重新挤到一起,众人的心情极其的复杂,从他们逃荒开始,开始是干旱,后来是雪灾,再后来是泥石流,最后是洪水。他们这一年遭的灾,几乎是以前一辈子遇见的。不过好在他们现在还有吃的喝的,房子虽然泡在水里,但都是砖房,只要收拾一下,并不影响住,这么一想,顿时又觉得有盼头了。
再想着等水退了,他们想办法把荒地养起来,日子不会比在柳家村的差,心里又多了几分期望。或许是因为遇到灾难多了,众人也越发的淡定,还有心情聊天呢!
“听说很远的地方,有大海,那比我们这的河大多了,咱们站在海边,根本看不到另外一边!”李婆子做着手里的针线,指着外面道:“你们看现在这样,是不是像在看海?”
“我也听人家跑商的说,那海很大很大,有很多好吃的,咱们这‘海’里啥也没有!”柳婆子叹息一声,话音刚落,便听见不远处屋顶上的惊喜大叫,原来柳风柳火二人竟然抓到一只大鳖,这玩意收拾一下,可是个不错的硬菜。
“看看,这可不就有了!”李婆子笑着道:“咱们要是有鱼竿,说不定还能钓上来不少鱼呢!我瞅着三郎院子里挖了个鱼塘,要是能抓点,等水退了,也能养一下!说不准到夏天咱还能捞点鱼吃!”

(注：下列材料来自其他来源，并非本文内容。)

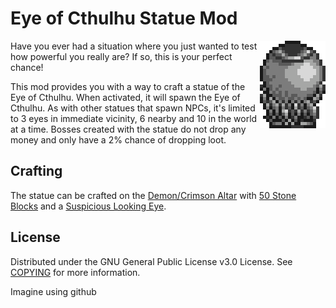 # Eye of Cthulhu Statue Mod
<img src="logo.png" align="right">

Have you ever had a situation where you just wanted to test how powerful you really are? If so, this is your perfect chance!

This mod provides you with a way to craft a statue of the Eye of Cthulhu. When activated, it will spawn the Eye of Cthulhu. As with other statues that spawn NPCs, it's limited to 3 eyes in immediate vicinity, 6 nearby and 10 in the world at a time. Bosses created with the statue do not drop any money and only have a 2% chance of dropping loot.

## Crafting
The statue can be crafted on the [Demon/Crimson Altar](https://terraria.wiki.gg/wiki/Altars) with [50 Stone Blocks](https://terraria.wiki.gg/wiki/Stone_Block) and a [Suspicious Looking Eye](https://terraria.wiki.gg/wiki/Suspicious_Looking_Eye).

## License
Distributed under the GNU General Public License v3.0 License. See [COPYING](COPYING) for more information.

Imagine using github

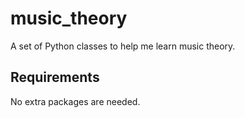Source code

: # music_theory

A set of Python classes to help me learn music theory.

## Requirements

No extra packages are needed.
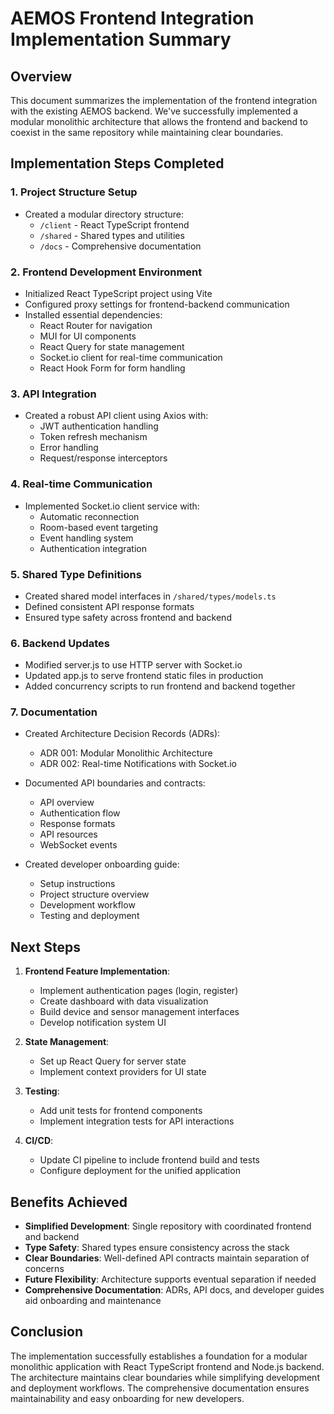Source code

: # AEMOS Frontend Integration Implementation Summary

## Overview

This document summarizes the implementation of the frontend integration with the existing AEMOS backend. We've successfully implemented a modular monolithic architecture that allows the frontend and backend to coexist in the same repository while maintaining clear boundaries.

## Implementation Steps Completed

### 1. Project Structure Setup

- Created a modular directory structure:
  - `/client` - React TypeScript frontend
  - `/shared` - Shared types and utilities
  - `/docs` - Comprehensive documentation

### 2. Frontend Development Environment

- Initialized React TypeScript project using Vite
- Configured proxy settings for frontend-backend communication
- Installed essential dependencies:
  - React Router for navigation
  - MUI for UI components
  - React Query for state management
  - Socket.io client for real-time communication
  - React Hook Form for form handling

### 3. API Integration

- Created a robust API client using Axios with:
  - JWT authentication handling
  - Token refresh mechanism
  - Error handling
  - Request/response interceptors

### 4. Real-time Communication

- Implemented Socket.io client service with:
  - Automatic reconnection
  - Room-based event targeting
  - Event handling system
  - Authentication integration

### 5. Shared Type Definitions

- Created shared model interfaces in `/shared/types/models.ts`
- Defined consistent API response formats
- Ensured type safety across frontend and backend

### 6. Backend Updates

- Modified server.js to use HTTP server with Socket.io
- Updated app.js to serve frontend static files in production
- Added concurrency scripts to run frontend and backend together

### 7. Documentation

- Created Architecture Decision Records (ADRs):
  - ADR 001: Modular Monolithic Architecture
  - ADR 002: Real-time Notifications with Socket.io
  
- Documented API boundaries and contracts:
  - API overview
  - Authentication flow
  - Response formats
  - API resources
  - WebSocket events
  
- Created developer onboarding guide:
  - Setup instructions
  - Project structure overview
  - Development workflow
  - Testing and deployment

## Next Steps

1. **Frontend Feature Implementation**:
   - Implement authentication pages (login, register)
   - Create dashboard with data visualization
   - Build device and sensor management interfaces
   - Develop notification system UI
   
2. **State Management**:
   - Set up React Query for server state
   - Implement context providers for UI state
   
3. **Testing**:
   - Add unit tests for frontend components
   - Implement integration tests for API interactions
   
4. **CI/CD**:
   - Update CI pipeline to include frontend build and tests
   - Configure deployment for the unified application

## Benefits Achieved

- **Simplified Development**: Single repository with coordinated frontend and backend
- **Type Safety**: Shared types ensure consistency across the stack
- **Clear Boundaries**: Well-defined API contracts maintain separation of concerns
- **Future Flexibility**: Architecture supports eventual separation if needed
- **Comprehensive Documentation**: ADRs, API docs, and developer guides aid onboarding and maintenance

## Conclusion

The implementation successfully establishes a foundation for a modular monolithic application with React TypeScript frontend and Node.js backend. The architecture maintains clear boundaries while simplifying development and deployment workflows. The comprehensive documentation ensures maintainability and easy onboarding for new developers. 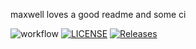 maxwell loves a good readme
and some ci

![workflow](https://github.com/<UserName>/<RepositoryName>/actions/workflows/main.yml/badge.svg)
[![LICENSE](https://img.shields.io/github/license/40530828/sem.svg?style=flat-square)](https://github.com/40530828/sem/blob/master/LICENSE)
[![Releases](https://img.shields.io/github/release/40530828/sem/all.svg?style=flat-square)](https://github.com/40530828/sem/releases)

几人这么一合计,挺有道理的,那就做起来!鱼竿没有,就用棍子代替。鱼线用缝被子的粗线,鱼食就揪一点饼试试。几个老太太这么一合计,索性在房子周围各找个地方,开始钓鱼大业。
云溪觉得好笑,也不扫她们的兴,从空间弄了点极品鱼食,悄悄丢在附近,你还别说,这一天下来,居然钓上来不少,把几个老太太乐的不行。
这一下不少人都动了心思,反正闲着也是闲着,于是每日枯燥的等待,瞬间成了比赛,时间好像也没那么难熬。